**Task details:** Please write out all the data exactly as shown.

**Data listing:**
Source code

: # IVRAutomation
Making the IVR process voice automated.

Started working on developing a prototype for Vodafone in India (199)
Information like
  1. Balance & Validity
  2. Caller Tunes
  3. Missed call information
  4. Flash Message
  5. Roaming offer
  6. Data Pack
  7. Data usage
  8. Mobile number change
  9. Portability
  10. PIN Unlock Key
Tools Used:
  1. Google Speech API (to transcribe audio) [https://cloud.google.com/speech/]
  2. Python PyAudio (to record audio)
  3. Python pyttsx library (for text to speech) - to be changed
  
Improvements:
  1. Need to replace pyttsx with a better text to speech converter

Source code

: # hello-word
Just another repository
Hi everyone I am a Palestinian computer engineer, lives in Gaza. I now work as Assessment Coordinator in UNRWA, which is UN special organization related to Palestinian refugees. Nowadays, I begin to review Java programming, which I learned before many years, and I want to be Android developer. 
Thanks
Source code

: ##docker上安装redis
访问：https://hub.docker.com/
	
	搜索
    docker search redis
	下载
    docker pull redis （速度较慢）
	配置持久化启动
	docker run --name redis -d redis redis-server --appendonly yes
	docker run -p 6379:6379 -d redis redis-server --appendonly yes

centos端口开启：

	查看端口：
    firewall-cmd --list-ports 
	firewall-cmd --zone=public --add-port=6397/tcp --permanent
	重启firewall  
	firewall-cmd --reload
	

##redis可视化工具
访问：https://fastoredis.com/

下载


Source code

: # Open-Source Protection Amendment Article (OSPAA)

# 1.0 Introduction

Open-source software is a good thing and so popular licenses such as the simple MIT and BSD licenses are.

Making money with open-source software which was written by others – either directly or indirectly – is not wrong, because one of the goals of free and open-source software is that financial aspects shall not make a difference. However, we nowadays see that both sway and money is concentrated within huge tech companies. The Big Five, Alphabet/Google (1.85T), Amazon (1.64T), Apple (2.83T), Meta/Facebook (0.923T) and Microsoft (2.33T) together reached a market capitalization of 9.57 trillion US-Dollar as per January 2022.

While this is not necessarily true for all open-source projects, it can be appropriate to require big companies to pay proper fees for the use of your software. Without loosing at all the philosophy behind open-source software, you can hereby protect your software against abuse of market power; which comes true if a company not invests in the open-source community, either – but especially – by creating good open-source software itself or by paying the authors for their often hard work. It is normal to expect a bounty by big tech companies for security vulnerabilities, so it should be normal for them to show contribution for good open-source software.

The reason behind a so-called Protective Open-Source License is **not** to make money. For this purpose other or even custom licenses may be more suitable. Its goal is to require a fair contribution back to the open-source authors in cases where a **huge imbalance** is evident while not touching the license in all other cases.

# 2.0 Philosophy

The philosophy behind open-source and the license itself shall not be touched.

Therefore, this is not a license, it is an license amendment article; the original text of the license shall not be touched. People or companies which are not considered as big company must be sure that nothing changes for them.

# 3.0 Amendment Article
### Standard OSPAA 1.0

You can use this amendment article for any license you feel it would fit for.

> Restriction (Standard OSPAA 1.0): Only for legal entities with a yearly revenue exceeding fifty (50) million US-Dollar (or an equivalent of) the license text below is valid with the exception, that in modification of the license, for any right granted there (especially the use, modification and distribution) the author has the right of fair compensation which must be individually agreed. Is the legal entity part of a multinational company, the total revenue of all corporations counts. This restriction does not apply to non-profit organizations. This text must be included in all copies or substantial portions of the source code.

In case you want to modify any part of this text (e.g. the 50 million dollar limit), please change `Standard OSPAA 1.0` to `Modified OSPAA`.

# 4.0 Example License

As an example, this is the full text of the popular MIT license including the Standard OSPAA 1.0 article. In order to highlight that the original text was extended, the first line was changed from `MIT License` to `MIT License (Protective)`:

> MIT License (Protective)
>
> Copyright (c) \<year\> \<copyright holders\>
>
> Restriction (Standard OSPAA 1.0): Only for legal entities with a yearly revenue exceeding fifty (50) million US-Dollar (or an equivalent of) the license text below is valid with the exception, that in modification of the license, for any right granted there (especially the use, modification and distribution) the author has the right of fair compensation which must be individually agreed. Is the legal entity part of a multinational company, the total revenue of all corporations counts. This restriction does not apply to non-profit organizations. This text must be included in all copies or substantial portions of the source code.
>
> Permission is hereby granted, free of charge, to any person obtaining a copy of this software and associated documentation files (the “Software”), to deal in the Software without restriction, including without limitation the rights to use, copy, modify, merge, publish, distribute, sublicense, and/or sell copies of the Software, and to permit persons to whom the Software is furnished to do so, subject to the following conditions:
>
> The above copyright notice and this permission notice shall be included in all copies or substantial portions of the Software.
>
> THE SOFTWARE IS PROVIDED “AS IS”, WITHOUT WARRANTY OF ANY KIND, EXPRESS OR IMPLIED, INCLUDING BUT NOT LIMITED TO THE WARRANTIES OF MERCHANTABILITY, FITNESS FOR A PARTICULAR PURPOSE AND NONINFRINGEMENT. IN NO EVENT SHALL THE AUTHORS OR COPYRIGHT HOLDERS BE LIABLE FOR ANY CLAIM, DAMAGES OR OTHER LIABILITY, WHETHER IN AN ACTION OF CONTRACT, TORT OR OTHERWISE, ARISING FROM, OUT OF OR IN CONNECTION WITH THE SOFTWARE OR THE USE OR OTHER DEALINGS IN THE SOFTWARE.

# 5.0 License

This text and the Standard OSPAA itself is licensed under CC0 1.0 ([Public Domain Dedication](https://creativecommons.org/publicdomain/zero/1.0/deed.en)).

**Task output:**
Source code

: # IVRAutomation
Making the IVR process voice automated.

Started working on developing a prototype for Vodafone in India (199)
Information like
  1. Balance & Validity
  2. Caller Tunes
  3. Missed call information
  4. Flash Message
  5. Roaming offer
  6. Data Pack
  7. Data usage
  8. Mobile number change
  9. Portability
  10. PIN Unlock Key
Tools Used:
  1. Google Speech API (to transcribe audio) [https://cloud.google.com/speech/]
  2. Python PyAudio (to record audio)
  3. Python pyttsx library (for text to speech) - to be changed
  
Improvements:
  1. Need to replace pyttsx with a better text to speech converter

Source code

: # hello-word
Just another repository
Hi everyone I am a Palestinian computer engineer, lives in Gaza. I now work as Assessment Coordinator in UNRWA, which is UN special organization related to Palestinian refugees. Nowadays, I begin to review Java programming, which I learned before many years, and I want to be Android developer. 
Thanks
Source code

: ##docker上安装redis
访问：https://hub.docker.com/
	
	搜索
    docker search redis
	下载
    docker pull redis （速度较慢）
	配置持久化启动
	docker run --name redis -d redis redis-server --appendonly yes
	docker run -p 6379:6379 -d redis redis-server --appendonly yes

centos端口开启：

	查看端口：
    firewall-cmd --list-ports 
	firewall-cmd --zone=public --add-port=6397/tcp --permanent
	重启firewall  
	firewall-cmd --reload
	

##redis可视化工具
访问：https://fastoredis.com/

下载


Source code

: # Open-Source Protection Amendment Article (OSPAA)

# 1.0 Introduction

Open-source software is a good thing and so popular licenses such as the simple MIT and BSD licenses are.

Making money with open-source software which was written by others – either directly or indirectly – is not wrong, because one of the goals of free and open-source software is that financial aspects shall not make a difference. However, we nowadays see that both sway and money is concentrated within huge tech companies. The Big Five, Alphabet/Google (1.85T), Amazon (1.64T), Apple (2.83T), Meta/Facebook (0.923T) and Microsoft (2.33T) together reached a market capitalization of 9.57 trillion US-Dollar as per January 2022.

While this is not necessarily true for all open-source projects, it can be appropriate to require big companies to pay proper fees for the use of your software. Without loosing at all the philosophy behind open-source software, you can hereby protect your software against abuse of market power; which comes true if a company not invests in the open-source community, either – but especially – by creating good open-source software itself or by paying the authors for their often hard work. It is normal to expect a bounty by big tech companies for security vulnerabilities, so it should be normal for them to show contribution for good open-source software.

The reason behind a so-called Protective Open-Source License is **not** to make money. For this purpose other or even custom licenses may be more suitable. Its goal is to require a fair contribution back to the open-source authors in cases where a **huge imbalance** is evident while not touching the license in all other cases.

# 2.0 Philosophy

The philosophy behind open-source and the license itself shall not be touched.

Therefore, this is not a license, it is an license amendment article; the original text of the license shall not be touched. People or companies which are not considered as big company must be sure that nothing changes for them.

# 3.0 Amendment Article
### Standard OSPAA 1.0

You can use this amendment article for any license you feel it would fit for.

> Restriction (Standard OSPAA 1.0): Only for legal entities with a yearly revenue exceeding fifty (50) million US-Dollar (or an equivalent of) the license text below is valid with the exception, that in modification of the license, for any right granted there (especially the use, modification and distribution) the author has the right of fair compensation which must be individually agreed. Is the legal entity part of a multinational company, the total revenue of all corporations counts. This restriction does not apply to non-profit organizations. This text must be included in all copies or substantial portions of the source code.

In case you want to modify any part of this text (e.g. the 50 million dollar limit), please change `Standard OSPAA 1.0` to `Modified OSPAA`.

# 4.0 Example License

As an example, this is the full text of the popular MIT license including the Standard OSPAA 1.0 article. In order to highlight that the original text was extended, the first line was changed from `MIT License` to `MIT License (Protective)`:

> MIT License (Protective)
>
> Copyright (c) \<year\> \<copyright holders\>
>
> Restriction (Standard OSPAA 1.0): Only for legal entities with a yearly revenue exceeding fifty (50) million US-Dollar (or an equivalent of) the license text below is valid with the exception, that in modification of the license, for any right granted there (especially the use, modification and distribution) the author has the right of fair compensation which must be individually agreed. Is the legal entity part of a multinational company, the total revenue of all corporations counts. This restriction does not apply to non-profit organizations. This text must be included in all copies or substantial portions of the source code.
>
> Permission is hereby granted, free of charge, to any person obtaining a copy of this software and associated documentation files (the “Software”), to deal in the Software without restriction, including without limitation the rights to use, copy, modify, merge, publish, distribute, sublicense, and/or sell copies of the Software, and to permit persons to whom the Software is furnished to do so, subject to the following conditions:
>
> The above copyright notice and this permission notice shall be included in all copies or substantial portions of the Software.
>
> THE SOFTWARE IS PROVIDED “AS IS”, WITHOUT WARRANTY OF ANY KIND, EXPRESS OR IMPLIED, INCLUDING BUT NOT LIMITED TO THE WARRANTIES OF MERCHANTABILITY, FITNESS FOR A PARTICULAR PURPOSE AND NONINFRINGEMENT. IN NO EVENT SHALL THE AUTHORS OR COPYRIGHT HOLDERS BE LIABLE FOR ANY CLAIM, DAMAGES OR OTHER LIABILITY, WHETHER IN AN ACTION OF CONTRACT, TORT OR OTHERWISE, ARISING FROM, OUT OF OR IN CONNECTION WITH THE SOFTWARE OR THE USE OR OTHER DEALINGS IN THE SOFTWARE.

# 5.0 License

This text and the Standard OSPAA itself is licensed under CC0 1.0 ([Public Domain Dedication](https://creativecommons.org/publicdomain/zero/1.0/deed.en)).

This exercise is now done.